[kuSé dâ le li o pwa vèr] (loc. psyché. SOMM.)
Quand les expressions surannées sonnent comme une chanson psychédélique anglaise écrite sous psychotropes¹, il y a de l’esprit beatnik à la création. C’est certain.Coucher dans le lit aux pois verts est connue dès la moitié du XIXᵉ, soit à la même période où apparaît le mot beat désignant les galvaudeux et les hobos voyageant dans les wagons de marchandises à travers les États-Unis et l’Europe. Ce n’est évidemment pas un hasard.
Il leur fallait bien une expression à ces provocateurs dédaignant le cinéma des draps blancs pour dormir à la belle étoile, et coucher dans le lit aux pois verts a paru assez doux pour ne pas abîmer leurs rêves de liberté et d’espaces infinis.

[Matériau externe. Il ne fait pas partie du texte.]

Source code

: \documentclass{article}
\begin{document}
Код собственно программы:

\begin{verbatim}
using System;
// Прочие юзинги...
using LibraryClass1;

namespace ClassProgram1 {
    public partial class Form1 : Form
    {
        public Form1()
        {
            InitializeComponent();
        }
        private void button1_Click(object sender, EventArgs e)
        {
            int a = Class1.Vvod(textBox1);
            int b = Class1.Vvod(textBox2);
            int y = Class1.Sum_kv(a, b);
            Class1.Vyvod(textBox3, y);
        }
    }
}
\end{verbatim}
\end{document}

Version nocturne de manger une soupe à l’herbe, elle est empreinte de poésie hallucinogène travaillée au champignon du même type avec ses petits pois qui feront une alcôve accueillante, car quiconque s’est jamais étendu dans un potager faisant pousser des Prince Albert, des Michaux de Hollande ou des Téléphone à rames sait bien que le pois de printemps ou d’hiver ne constitue pas un matelas confortable. Mais avec la fatigue d’une journée passée à éviter la maréchaussée ou les bonnes gens qui n’aiment pas qu’on suive une autre route qu’eux – et l’aide d’un papier buvard imprégné d’acide lysergique diéthylamide² – les graines dans leur gousse sembleront aussi douces qu’un édredon de plumes.
Coucher dans le lit aux pois verts c’est l’expression de la contre-culture à son apogée.
Suivant la courbe de vie des idées anti-autoritaires et anti-réactionnaires (du type « non à la dictature du brossage-des-dents-pipi-et-au-lit »), coucher dans le lit aux pois verts ira déclinant lorsque les cheveux longs se feront plus courts afin de réintégrer le bercail certes bourgeois mais après tout nettement plus douillet qu’une guitoune au Larzac. Dormir dehors pendant le Summer of Love c’est rigolo, quand il fait un temps de singe en laiton c’est déjà moins plaisant.
Devenu un moderne, l’ancien chevelu désireux d’oublier cette période un peu honteuse de sa vie procèdera à la mise au rancart de coucher dans le lit aux pois verts.
Il est tellement loin de tout ça désormais qu’il n’est même plus capable de s’imaginer dans une barque sur un fleuve avec des arbres de mandarines et des cieux de confiture, cherchant la fille avec le soleil dans les yeux : Lucy dans le ciel avec des diamants, Lucy dans le ciel avec des diamants³…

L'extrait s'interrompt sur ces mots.